Hello, and thanks for visiting my webpage. I am a highly experienced data scientist with 10+ years of experience in quantitative and data analytics.
I have significant experience in the full machine learning lifecycle: data gathering and analysis, modeling and production.
On this page you'll find an overview of my expertise, data science projects, the tools I used and links to the underlying code and data.Experince with a wide variety of machine learning techniques including: classification methods, clustering methods, regression techniques, neural networks, ensemble and tree methods, logistic and linear regression, support vector machines.
Sentiment analysis, language models, topic modeling and deep learning.
Expertise in the full data science stack including: Pandas, Scikit-learn, Tensorflow, Keras
Amazon Web Serices and Google Cloud Platform experience.
Worked with Hadoop, Spark, PySpark in large organizations to implement modeling and big data solutions.
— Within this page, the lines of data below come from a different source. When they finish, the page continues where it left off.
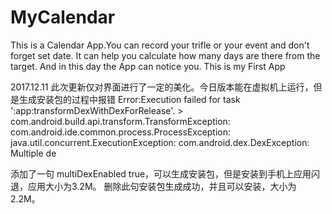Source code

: # MyCalendar
This is a Calendar App.You can record your trifle or your event and don't forget set date.
It can help you calculate how many days are there from the target.
And in this day the App can notice you.
This is my First App

2017.12.11 此次更新仅对界面进行了一定的美化。今日版本能在虚拟机上运行，但是生成安装包的过程中报错
Error:Execution failed for task ':app:transformDexWithDexForRelease'. > com.android.build.api.transform.TransformException: com.android.ide.common.process.ProcessException: java.util.concurrent.ExecutionException: com.android.dex.DexException: Multiple de

添加了一句  multiDexEnabled true，可以生成安装包，但是安装到手机上应用闪退，应用大小为3.2M。
删除此句安装包生成成功，并且可以安装，大小为2.2M。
Below are some of the projects that I've worked on using a variety of data analysis and machine learning tools and techniques. They cover a variety of subjects and tools. Links to the github repo with the jupyter notebook and the original data sources are provided.
Using a corpus of over 1 million news articles we developed a tensorflow based model to summarize news headlines. The model used cutting edge Python libraries for natural language processing and AI.
In this project I used Google cloud platform to determine the usage of Ford Go Bikes in SF. The main focus of the project was the usage of bikes and the level of usage during commuter hours. Visualizations were done in matplotlib.
In this project I used gradient boosting machines to predict house prices on a Kaggle dataset. I explored three techniques: linear regression (as a baseline), random forests and gradient boosting machines. The notebook with the analysis and results is available on the github.
Using publicly available tax revenue data at the zip code level, we explored the distribution of income tax. The analysis explores which zip codes pay the highest and lowest income, which states generate the most tax revenue and contribute the highest level of per capita tax revenue.
Using data from Kaggle this project looks at how to predict the type of a tree in a forest from topographic attributes of the region. We explored several classifiers including logistic regression, multi-layer neural networks, support vector machines, random forests and gradient boosting trees.